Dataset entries
------------
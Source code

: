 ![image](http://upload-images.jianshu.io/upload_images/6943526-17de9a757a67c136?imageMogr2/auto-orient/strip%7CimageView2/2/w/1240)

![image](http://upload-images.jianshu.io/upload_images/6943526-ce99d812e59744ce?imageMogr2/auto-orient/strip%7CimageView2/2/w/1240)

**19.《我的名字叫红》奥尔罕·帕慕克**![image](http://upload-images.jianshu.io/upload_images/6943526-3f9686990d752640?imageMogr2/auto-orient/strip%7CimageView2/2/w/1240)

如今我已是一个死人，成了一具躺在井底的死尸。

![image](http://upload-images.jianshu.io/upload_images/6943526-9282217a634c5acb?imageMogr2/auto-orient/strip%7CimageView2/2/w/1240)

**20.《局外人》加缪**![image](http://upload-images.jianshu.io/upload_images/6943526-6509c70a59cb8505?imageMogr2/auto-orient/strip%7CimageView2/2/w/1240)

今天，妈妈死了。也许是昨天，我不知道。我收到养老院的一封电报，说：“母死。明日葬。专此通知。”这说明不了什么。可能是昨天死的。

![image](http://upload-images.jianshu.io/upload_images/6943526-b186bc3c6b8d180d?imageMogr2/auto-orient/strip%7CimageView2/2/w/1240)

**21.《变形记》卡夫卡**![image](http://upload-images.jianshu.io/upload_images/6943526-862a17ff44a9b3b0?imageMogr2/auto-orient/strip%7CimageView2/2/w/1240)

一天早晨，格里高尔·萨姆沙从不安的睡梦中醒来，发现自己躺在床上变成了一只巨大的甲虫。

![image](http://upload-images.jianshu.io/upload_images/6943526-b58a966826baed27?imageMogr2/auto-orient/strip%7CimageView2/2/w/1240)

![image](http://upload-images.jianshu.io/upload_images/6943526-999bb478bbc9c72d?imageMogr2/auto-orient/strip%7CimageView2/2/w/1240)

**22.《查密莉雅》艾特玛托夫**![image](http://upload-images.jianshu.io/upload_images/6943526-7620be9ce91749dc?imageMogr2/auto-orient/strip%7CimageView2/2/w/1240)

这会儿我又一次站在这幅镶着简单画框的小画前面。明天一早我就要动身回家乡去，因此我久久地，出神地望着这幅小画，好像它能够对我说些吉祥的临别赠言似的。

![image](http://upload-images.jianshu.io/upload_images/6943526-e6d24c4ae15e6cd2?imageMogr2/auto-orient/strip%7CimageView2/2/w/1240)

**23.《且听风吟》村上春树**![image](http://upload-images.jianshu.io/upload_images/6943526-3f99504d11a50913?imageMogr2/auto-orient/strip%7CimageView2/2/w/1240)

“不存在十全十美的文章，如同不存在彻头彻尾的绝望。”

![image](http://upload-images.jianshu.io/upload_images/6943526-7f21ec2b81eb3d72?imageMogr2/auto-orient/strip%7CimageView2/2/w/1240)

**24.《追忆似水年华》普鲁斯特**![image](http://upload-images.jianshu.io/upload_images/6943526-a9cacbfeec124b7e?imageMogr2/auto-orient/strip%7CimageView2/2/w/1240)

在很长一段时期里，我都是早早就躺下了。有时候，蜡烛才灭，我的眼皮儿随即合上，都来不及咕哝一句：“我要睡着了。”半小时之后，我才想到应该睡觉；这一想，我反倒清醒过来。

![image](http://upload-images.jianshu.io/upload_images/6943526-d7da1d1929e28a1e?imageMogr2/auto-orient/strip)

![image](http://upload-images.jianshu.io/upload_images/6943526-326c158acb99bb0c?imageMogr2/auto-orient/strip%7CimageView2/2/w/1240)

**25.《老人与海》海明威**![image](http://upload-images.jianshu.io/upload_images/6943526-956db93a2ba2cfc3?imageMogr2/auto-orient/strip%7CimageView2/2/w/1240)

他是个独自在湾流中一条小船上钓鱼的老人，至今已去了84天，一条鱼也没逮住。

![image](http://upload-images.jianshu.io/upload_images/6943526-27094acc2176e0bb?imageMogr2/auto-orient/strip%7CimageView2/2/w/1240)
------------
What is required =
Could you retype every record above exactly as written?

Output of the exercise =
Source code

: ![image](http://upload-images.jianshu.io/upload_images/6943526-17de9a757a67c136?imageMogr2/auto-orient/strip%7CimageView2/2/w/1240)

![image](http://upload-images.jianshu.io/upload_images/6943526-ce99d812e59744ce?imageMogr2/auto-orient/strip%7CimageView2/2/w/1240)

**19.《我的名字叫红》奥尔罕·帕慕克**![image](http://upload-images.jianshu.io/upload_images/6943526-3f9686990d752640?imageMogr2/auto-orient/strip%7CimageView2/2/w/1240)

如今我已是一个死人，成了一具躺在井底的死尸。

![image](http://upload-images.jianshu.io/upload_images/6943526-9282217a634c5acb?imageMogr2/auto-orient/strip%7CimageView2/2/w/1240)

**20.《局外人》加缪**![image](http://upload-images.jianshu.io/upload_images/6943526-6509c70a59cb8505?imageMogr2/auto-orient/strip%7CimageView2/2/w/1240)

今天，妈妈死了。也许是昨天，我不知道。我收到养老院的一封电报，说：“母死。明日葬。专此通知。”这说明不了什么。可能是昨天死的。

![image](http://upload-images.jianshu.io/upload_images/6943526-b186bc3c6b8d180d?imageMogr2/auto-orient/strip%7CimageView2/2/w/1240)

**21.《变形记》卡夫卡**![image](http://upload-images.jianshu.io/upload_images/6943526-862a17ff44a9b3b0?imageMogr2/auto-orient/strip%7CimageView2/2/w/1240)

一天早晨，格里高尔·萨姆沙从不安的睡梦中醒来，发现自己躺在床上变成了一只巨大的甲虫。

![image](http://upload-images.jianshu.io/upload_images/6943526-b58a966826baed27?imageMogr2/auto-orient/strip%7CimageView2/2/w/1240)

![image](http://upload-images.jianshu.io/upload_images/6943526-999bb478bbc9c72d?imageMogr2/auto-orient/strip%7CimageView2/2/w/1240)

**22.《查密莉雅》艾特玛托夫**![image](http://upload-images.jianshu.io/upload_images/6943526-7620be9ce91749dc?imageMogr2/auto-orient/strip%7CimageView2/2/w/1240)

这会儿我又一次站在这幅镶着简单画框的小画前面。明天一早我就要动身回家乡去，因此我久久地，出神地望着这幅小画，好像它能够对我说些吉祥的临别赠言似的。

![image](http://upload-images.jianshu.io/upload_images/6943526-e6d24c4ae15e6cd2?imageMogr2/auto-orient/strip%7CimageView2/2/w/1240)

**23.《且听风吟》村上春树**![image](http://upload-images.jianshu.io/upload_images/6943526-3f99504d11a50913?imageMogr2/auto-orient/strip%7CimageView2/2/w/1240)

“不存在十全十美的文章，如同不存在彻头彻尾的绝望。”

![image](http://upload-images.jianshu.io/upload_images/6943526-7f21ec2b81eb3d72?imageMogr2/auto-orient/strip%7CimageView2/2/w/1240)

**24.《追忆似水年华》普鲁斯特**![image](http://upload-images.jianshu.io/upload_images/6943526-a9cacbfeec124b7e?imageMogr2/auto-orient/strip%7CimageView2/2/w/1240)

在很长一段时期里，我都是早早就躺下了。有时候，蜡烛才灭，我的眼皮儿随即合上，都来不及咕哝一句：“我要睡着了。”半小时之后，我才想到应该睡觉；这一想，我反倒清醒过来。

![image](http://upload-images.jianshu.io/upload_images/6943526-d7da1d1929e28a1e?imageMogr2/auto-orient/strip)

![image](http://upload-images.jianshu.io/upload_images/6943526-326c158acb99bb0c?imageMogr2/auto-orient/strip%7CimageView2/2/w/1240)

**25.《老人与海》海明威**![image](http://upload-images.jianshu.io/upload_images/6943526-956db93a2ba2cfc3?imageMogr2/auto-orient/strip%7CimageView2/2/w/1240)

他是个独自在湾流中一条小船上钓鱼的老人，至今已去了84天，一条鱼也没逮住。

![image](http://upload-images.jianshu.io/upload_images/6943526-27094acc2176e0bb?imageMogr2/auto-orient/strip%7CimageView2/2/w/1240)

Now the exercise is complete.